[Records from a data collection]

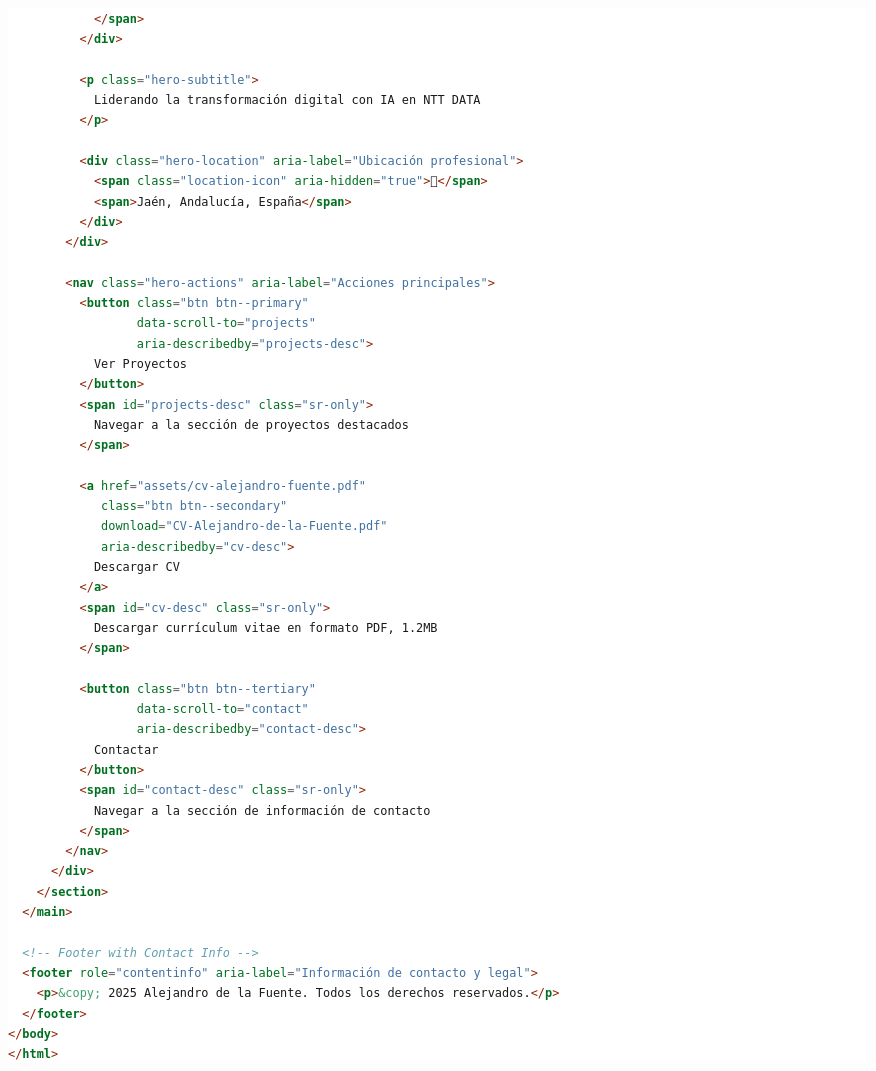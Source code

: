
 ```html
            </span>
          </div>

          <p class="hero-subtitle">
            Liderando la transformación digital con IA en NTT DATA
          </p>

          <div class="hero-location" aria-label="Ubicación profesional">
            <span class="location-icon" aria-hidden="true">📍</span>
            <span>Jaén, Andalucía, España</span>
          </div>
        </div>

        <nav class="hero-actions" aria-label="Acciones principales">
          <button class="btn btn--primary"
                  data-scroll-to="projects"
                  aria-describedby="projects-desc">
            Ver Proyectos
          </button>
          <span id="projects-desc" class="sr-only">
            Navegar a la sección de proyectos destacados
          </span>

          <a href="assets/cv-alejandro-fuente.pdf"
             class="btn btn--secondary"
             download="CV-Alejandro-de-la-Fuente.pdf"
             aria-describedby="cv-desc">
            Descargar CV
          </a>
          <span id="cv-desc" class="sr-only">
            Descargar currículum vitae en formato PDF, 1.2MB
          </span>

          <button class="btn btn--tertiary"
                  data-scroll-to="contact"
                  aria-describedby="contact-desc">
            Contactar
          </button>
          <span id="contact-desc" class="sr-only">
            Navegar a la sección de información de contacto
          </span>
        </nav>
      </div>
    </section>
  </main>

  <!-- Footer with Contact Info -->
  <footer role="contentinfo" aria-label="Información de contacto y legal">
    <p>&copy; 2025 Alejandro de la Fuente. Todos los derechos reservados.</p>
  </footer>
</body>
</html>
```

• **Activity**: When the string "projects" appears in a line of the records above, that line is to be copied.

• **Written reply**:
                  data-scroll-to="projects"
                  aria-describedby="projects-desc">
          <span id="projects-desc" class="sr-only">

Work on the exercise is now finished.